What is it that makes your iron so dirty, anyway?
- Mineral deposit build-up in the water reservoir
- Hot, hot heat melting graphic details or synthetic fabrics, such as nylon, acrylic, polyester
- Spray starch build-up
- Unused water left in your reservoir
How to Clean Your Iron’s Water Reservoir
Limescale and mineral deposit build-up shouldn’t be too surprising, it’s just what happens when water sits stagnant in a warm, enclosed area for an extended period of time. It’s not easy to remove though. In an iron, it can plug holes and affect the iron’s functionality, which is why deep-cleaning your iron’s reservoir is important.
Maintain the iron by filling the reservoir with 50/50 white vinegar and filtered water. If the build-up is severe, fill the reservoir and allow it to sit for 24 hours to really soak in. Turn the iron on, and assemble a thick rag or old towel with a kitchen cooling rack atop it. With the steam setting cranked to maximum output, steam all of the vinegar-water solution from the chamber through the cooling rack so that the holes have an opportunity to fully extinguish any blockages without being suffocated.

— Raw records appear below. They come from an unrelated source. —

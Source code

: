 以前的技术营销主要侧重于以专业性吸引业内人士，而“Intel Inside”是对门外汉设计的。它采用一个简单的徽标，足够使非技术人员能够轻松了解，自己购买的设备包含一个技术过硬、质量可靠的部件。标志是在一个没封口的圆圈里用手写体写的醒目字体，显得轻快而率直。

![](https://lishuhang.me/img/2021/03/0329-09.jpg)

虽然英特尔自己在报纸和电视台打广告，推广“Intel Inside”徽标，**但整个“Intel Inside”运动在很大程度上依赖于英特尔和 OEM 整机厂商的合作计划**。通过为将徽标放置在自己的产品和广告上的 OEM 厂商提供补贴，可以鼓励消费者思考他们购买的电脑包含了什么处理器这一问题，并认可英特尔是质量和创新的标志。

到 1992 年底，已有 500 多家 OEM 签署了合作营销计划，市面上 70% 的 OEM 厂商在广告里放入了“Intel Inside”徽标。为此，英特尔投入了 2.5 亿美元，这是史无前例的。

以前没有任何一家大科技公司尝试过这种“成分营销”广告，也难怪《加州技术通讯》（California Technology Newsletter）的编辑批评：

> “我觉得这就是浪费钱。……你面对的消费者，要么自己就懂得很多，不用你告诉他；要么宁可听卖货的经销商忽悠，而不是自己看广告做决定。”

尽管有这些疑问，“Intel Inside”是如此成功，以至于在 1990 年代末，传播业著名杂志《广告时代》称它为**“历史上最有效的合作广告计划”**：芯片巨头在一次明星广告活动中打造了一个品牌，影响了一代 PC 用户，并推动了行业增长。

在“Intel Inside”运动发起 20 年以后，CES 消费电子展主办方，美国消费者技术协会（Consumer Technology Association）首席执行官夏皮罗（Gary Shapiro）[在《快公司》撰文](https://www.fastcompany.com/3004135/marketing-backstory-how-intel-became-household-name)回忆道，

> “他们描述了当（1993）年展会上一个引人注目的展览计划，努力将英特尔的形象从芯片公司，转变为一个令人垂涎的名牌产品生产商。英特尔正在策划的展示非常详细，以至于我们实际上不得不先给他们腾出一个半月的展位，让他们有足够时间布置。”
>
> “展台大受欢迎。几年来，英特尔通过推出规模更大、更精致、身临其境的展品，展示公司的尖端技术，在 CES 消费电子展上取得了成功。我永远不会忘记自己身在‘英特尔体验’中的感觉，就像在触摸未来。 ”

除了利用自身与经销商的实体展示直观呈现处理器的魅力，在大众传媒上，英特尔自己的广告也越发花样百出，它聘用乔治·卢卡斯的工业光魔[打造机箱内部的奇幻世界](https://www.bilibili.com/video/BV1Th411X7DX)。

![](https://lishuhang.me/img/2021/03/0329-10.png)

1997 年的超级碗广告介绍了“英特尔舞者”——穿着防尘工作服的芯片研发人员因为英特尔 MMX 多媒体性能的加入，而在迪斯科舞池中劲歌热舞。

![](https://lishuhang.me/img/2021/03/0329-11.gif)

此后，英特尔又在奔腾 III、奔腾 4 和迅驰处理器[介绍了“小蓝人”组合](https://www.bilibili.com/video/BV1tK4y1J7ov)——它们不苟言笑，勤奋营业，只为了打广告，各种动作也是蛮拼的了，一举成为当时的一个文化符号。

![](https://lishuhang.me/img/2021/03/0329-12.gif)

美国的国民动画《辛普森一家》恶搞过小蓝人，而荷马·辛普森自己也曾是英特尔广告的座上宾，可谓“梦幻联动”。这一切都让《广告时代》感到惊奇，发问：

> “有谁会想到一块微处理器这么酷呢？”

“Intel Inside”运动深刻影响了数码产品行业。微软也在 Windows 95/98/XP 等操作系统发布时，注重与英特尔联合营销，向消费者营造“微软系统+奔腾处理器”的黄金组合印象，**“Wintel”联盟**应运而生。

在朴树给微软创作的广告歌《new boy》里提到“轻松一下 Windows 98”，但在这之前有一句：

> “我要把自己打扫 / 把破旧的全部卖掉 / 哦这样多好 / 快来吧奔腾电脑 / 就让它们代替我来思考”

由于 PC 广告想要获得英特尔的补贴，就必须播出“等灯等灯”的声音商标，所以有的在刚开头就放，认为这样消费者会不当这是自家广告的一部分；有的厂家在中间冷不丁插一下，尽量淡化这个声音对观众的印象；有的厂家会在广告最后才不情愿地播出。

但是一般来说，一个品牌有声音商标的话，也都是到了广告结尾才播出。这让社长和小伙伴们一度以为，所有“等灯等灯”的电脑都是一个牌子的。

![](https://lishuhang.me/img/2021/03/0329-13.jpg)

Refill the reservoir with distilled water, and deplete the chamber again, this time directly against a white cotton rag to capture any calcified bits. You’ll need to monitor to see if any rust-colored pieces make their way on to the towel. If nothing appears, consider it safe to use your iron on whites again!

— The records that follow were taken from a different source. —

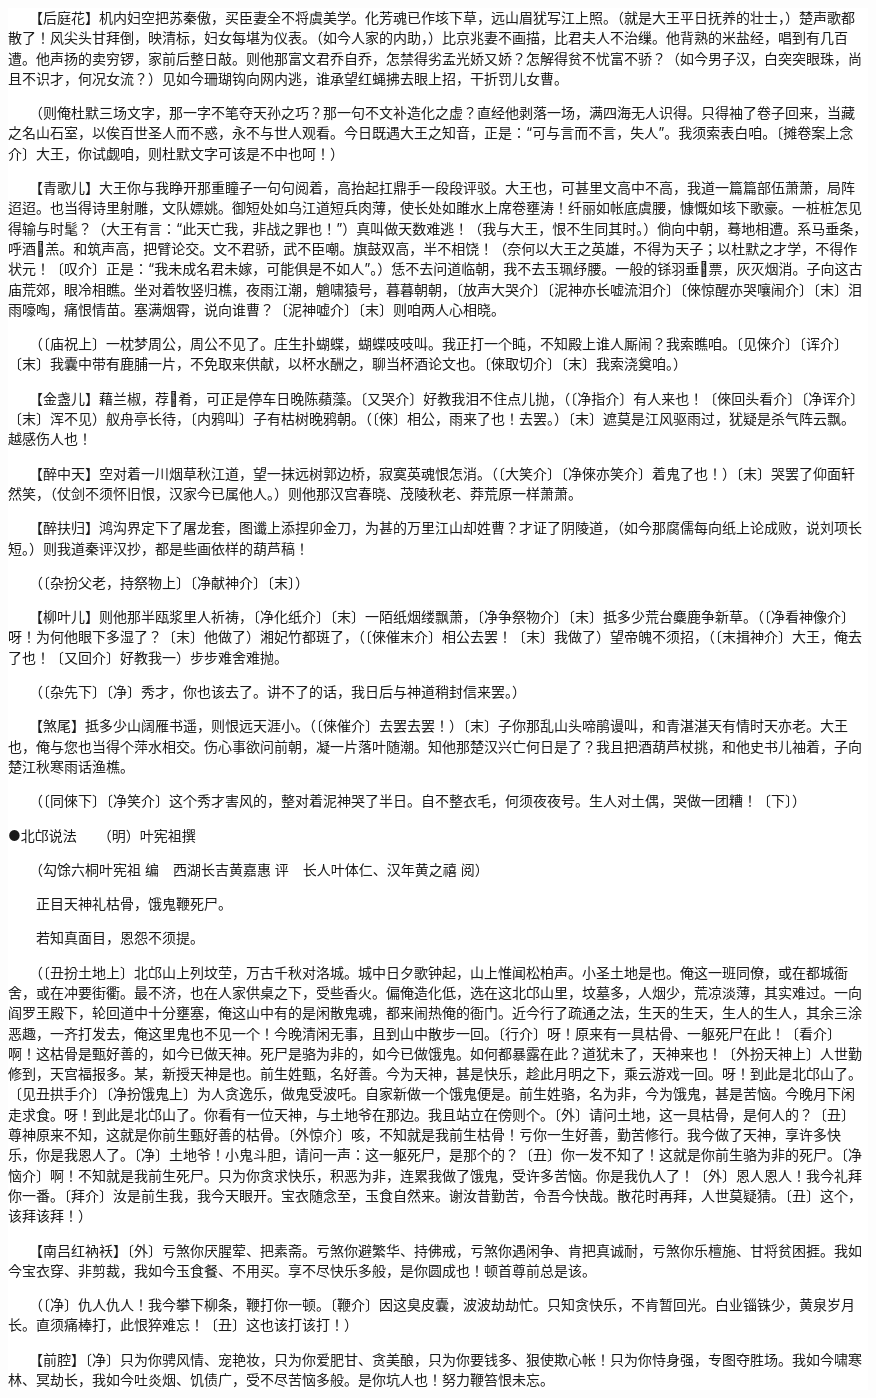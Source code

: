 　　【后庭花】机内妇空把苏秦傲，买臣妻全不将虞美学。化芳魂已作垓下草，远山眉犹写江上照。（就是大王平日抚养的壮士，）楚声歌都散了！风尖头甘拜倒，映清标，妇女每堪为仪表。（如今人家的内助，）比京兆妻不画描，比君夫人不治缫。他背熟的米盐经，唱到有几百遭。他声扬的卖穷锣，家前后整日敲。则他那富文君乔自乔，怎禁得劣孟光娇又娇？怎解得贫不忧富不骄？（如今男子汉，白突突眼珠，尚且不识才，何况女流？）见如今珊瑚钩向网内逃，谁承望红蝇拂去眼上招，干折罚儿女曹。 

　　（则俺杜默三场文字，那一字不笔夺天孙之巧？那一句不文补造化之虚？直经他剥落一场，满四海无人识得。只得袖了卷子回来，当藏之名山石室，以俟百世圣人而不惑，永不与世人观看。今日既遇大王之知音，正是：“可与言而不言，失人”。我须索表白咱。〔摊卷案上念介〕大王，你试觑咱，则杜默文字可该是不中也呵！） 

　　【青歌儿】大王你与我睁开那重瞳子一句句阅着，高抬起扛鼎手一段段评驳。大王也，可甚里文高中不高，我道一篇篇部伍萧萧，局阵迢迢。也当得诗里射雕，文队嫖姚。御短处如乌江道短兵肉薄，使长处如雎水上席卷壅涛！纤丽如帐底虞腰，慷慨如垓下歌豪。一桩桩怎见得输与时髦？（大王有言：“此天亡我，非战之罪也！”）真叫做天数难逃！（我与大王，恨不生同其时。）倘向中朝，蓦地相遭。系马垂条，呼酒羔。和筑声高，把臂论交。文不君骄，武不臣嘲。旗鼓双高，半不相饶！（奈何以大王之英雄，不得为天子；以杜默之才学，不得作状元！〔叹介〕正是：“我未成名君未嫁，可能俱是不如人”。）恁不去问道临朝，我不去玉珮纾腰。一般的铩羽垂票，灰灭烟消。子向这古庙荒郊，眼冷相瞧。坐对着牧竖归樵，夜雨江潮，魈啸猿号，暮暮朝朝，〔放声大哭介〕〔泥神亦长嘘流泪介〕〔倈惊醒亦哭嚷闹介〕〔末〕泪雨嚎啕，痛恨情苗。塞满烟霄，说向谁曹？〔泥神嘘介〕〔末〕则咱两人心相晓。 

　　（〔庙祝上〕一枕梦周公，周公不见了。庄生扑蝴蝶，蝴蝶吱吱叫。我正打一个盹，不知殿上谁人厮闹？我索瞧咱。〔见倈介〕〔诨介〕〔末〕我囊中带有鹿脯一片，不免取来供献，以杯水酬之，聊当杯酒论文也。〔倈取切介〕〔末〕我索浇奠咱。） 

　　【金盏儿】藉兰椒，荐肴，可正是停车日晚陈蘋藻。〔又哭介〕好教我泪不住点儿抛，（〔净指介〕有人来也！〔倈回头看介〕〔净诨介〕〔末〕浑不见）舣舟亭长待，〔内鸦叫〕子有枯树晚鸦朝。（〔倈〕相公，雨来了也！去罢。）〔末〕遮莫是江风驱雨过，犹疑是杀气阵云飘。越感伤人也！ 

　　【醉中天】空对着一川烟草秋江道，望一抹远树郭边桥，寂寞英魂恨怎消。（〔大笑介〕〔净倈亦笑介〕着鬼了也！）〔末〕哭罢了仰面轩然笑，（仗剑不须怀旧恨，汉家今已属他人。）则他那汉宫春晓、茂陵秋老、莽荒原一样萧萧。 

　　【醉扶归】鸿沟界定下了屠龙套，图谶上添捏卯金刀，为甚的万里江山却姓曹？才证了阴陵道，（如今那腐儒每向纸上论成败，说刘项长短。）则我道秦评汉抄，都是些画依样的葫芦稿！ 

　　（〔杂扮父老，持祭物上〕〔净献神介〕〔末〕） 

　　【柳叶儿】则他那半瓯浆里人祈祷，〔净化纸介〕〔末〕一陌纸烟缕飘萧，〔净争祭物介〕〔末〕抵多少荒台麋鹿争新草。（〔净看神像介〕呀！为何他眼下多湿了？〔末〕他做了）湘妃竹都斑了，（〔倈催末介〕相公去罢！〔末〕我做了）望帝魄不须招，（〔末揖神介〕大王，俺去了也！〔又回介〕好教我一）步步难舍难抛。 

　　（〔杂先下〕〔净〕秀才，你也该去了。讲不了的话，我日后与神道稍封信来罢。） 

　　【煞尾】抵多少山阔雁书遥，则恨远天涯小。（〔倈催介〕去罢去罢！）〔末〕子你那乱山头啼鹃谩叫，和青湛湛天有情时天亦老。大王也，俺与您也当得个萍水相交。伤心事欲问前朝，凝一片落叶随潮。知他那楚汉兴亡何日是了？我且把酒葫芦杖挑，和他史书儿袖着，子向楚江秋寒雨话渔樵。 

　　（〔同倈下〕〔净笑介〕这个秀才害风的，整对着泥神哭了半日。自不整衣毛，何须夜夜号。生人对土偶，哭做一团糟！〔下〕）


●北邙说法　　（明）叶宪祖撰 

　　（勾馀六桐叶宪祖 编　西湖长吉黄嘉惠 评　长人叶体仁、汉年黄之禧 阅） 

　　正目天神礼枯骨，饿鬼鞭死尸。 

　　若知真面目，恩怨不须提。 

　　（〔丑扮土地上〕北邙山上列坟茔，万古千秋对洛城。城中日夕歌钟起，山上惟闻松柏声。小圣土地是也。俺这一班同僚，或在都城衙舍，或在冲要街衢。最不济，也在人家供桌之下，受些香火。偏俺造化低，选在这北邙山里，坟墓多，人烟少，荒凉淡薄，其实难过。一向阎罗王殿下，轮回道中十分壅塞，俺这山中有的是闲散鬼魂，都来闹热俺的衙门。近今行了疏通之法，生天的生天，生人的生人，其余三涂恶趣，一齐打发去，俺这里鬼也不见一个！今晚清闲无事，且到山中散步一回。〔行介〕呀！原来有一具枯骨、一躯死尸在此！〔看介〕啊！这枯骨是甄好善的，如今已做天神。死尸是骆为非的，如今已做饿鬼。如何都暴露在此？道犹未了，天神来也！〔外扮天神上〕人世勤修到，天宫福报多。某，新授天神是也。前生姓甄，名好善。今为天神，甚是快乐，趁此月明之下，乘云游戏一回。呀！到此是北邙山了。〔见丑拱手介〕〔净扮饿鬼上〕为人贪逸乐，做鬼受波吒。自家新做一个饿鬼便是。前生姓骆，名为非，今为饿鬼，甚是苦恼。今晚月下闲走求食。呀！到此是北邙山了。你看有一位天神，与土地爷在那边。我且站立在傍则个。〔外〕请问土地，这一具枯骨，是何人的？〔丑〕尊神原来不知，这就是你前生甄好善的枯骨。〔外惊介〕咳，不知就是我前生枯骨！亏你一生好善，勤苦修行。我今做了天神，享许多快乐，你是我恩人了。〔净〕土地爷！小鬼斗胆，请问一声：这一躯死尸，是那个的？〔丑〕你一发不知了！这就是你前生骆为非的死尸。〔净恼介〕啊！不知就是我前生死尸。只为你贪求快乐，积恶为非，连累我做了饿鬼，受许多苦恼。你是我仇人了！〔外〕恩人恩人！我今礼拜你一番。〔拜介〕汝是前生我，我今天眼开。宝衣随念至，玉食自然来。谢汝昔勤苦，令吾今快哉。散花时再拜，人世莫疑猜。〔丑〕这个，该拜该拜！） 

　　【南吕红衲袄】〔外〕亏煞你厌腥荤、把素斋。亏煞你避繁华、持佛戒，亏煞你遇闲争、肯把真诚耐，亏煞你乐檀施、甘将贫困捱。我如今宝衣穿、非剪裁，我如今玉食餐、不用买。享不尽快乐多般，是你圆成也！顿首尊前总是该。 

　　（〔净〕仇人仇人！我今攀下柳条，鞭打你一顿。〔鞭介〕因这臭皮囊，波波劫劫忙。只知贪快乐，不肯暂回光。白业锱铢少，黄泉岁月长。直须痛棒打，此恨猝难忘！〔丑〕这也该打该打！） 

　　【前腔】〔净〕只为你骋风情、宠艳妆，只为你爱肥甘、贪美酿，只为你要钱多、狠使欺心帐！只为你恃身强，专图夺胜场。我如今啸寒林、冥劫长，我如今吐炎烟、饥债广，受不尽苦恼多般。是你坑人也！努力鞭笞恨未忘。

Keep future mineral deposits at bay by only using filtered or distilled water in your iron, and empty after each use so that the reservoir can air-dry.
How to Get Sticky Residue or Burns Off the Sole Plate
Synthetic fabrics are mostly to blame for the grimy residue on my iron. As fibers in the fabric soften and melt, they transfer to the plate, and as the iron cools the residue hardens. There are a few things you can do to remove build-up:
Dryer sheets: Pre-heat your iron on the lowest heat setting, no steam. Rub over the warm surface with balled-up dryer sheets, and watch the softened build-up wipe away. As shown below, the surface will appear oily as you cleanse, so use a cotton rag to remove excess prior to using the iron on fabric.
Metal Scraper: Use a metal spatula to scrape along the surface of the iron as it softens when the iron heats up. If the iron has a non-stick surface, be cautious of how you scrape, so that you don’t scratch into the surface of the iron. Iron atop an old rag, and at an angle over the edge of your ironing board to scrape excess from the surface.
Vinegar-Soaked Towel: Dampen a cotton towel with white vinegar, and sprinkle table salt on top of the towel as an agitator. Heat the iron, steam on, and repeatedly pass over the wet towel to massage the vinegar and salt against the plate. You’ll be able to see the residue rubbing off onto the towel, and your iron will look shiny and new.
Lemon: If the sole plate to your iron is rusty, cut a lemon in half and rub it along the rust spots to help alleviate rust. If the rust is in the steam holes, refer to the tips on cleaning the water reservoir above, and repeat until the iron no longer transfers rust stains onto a white rag.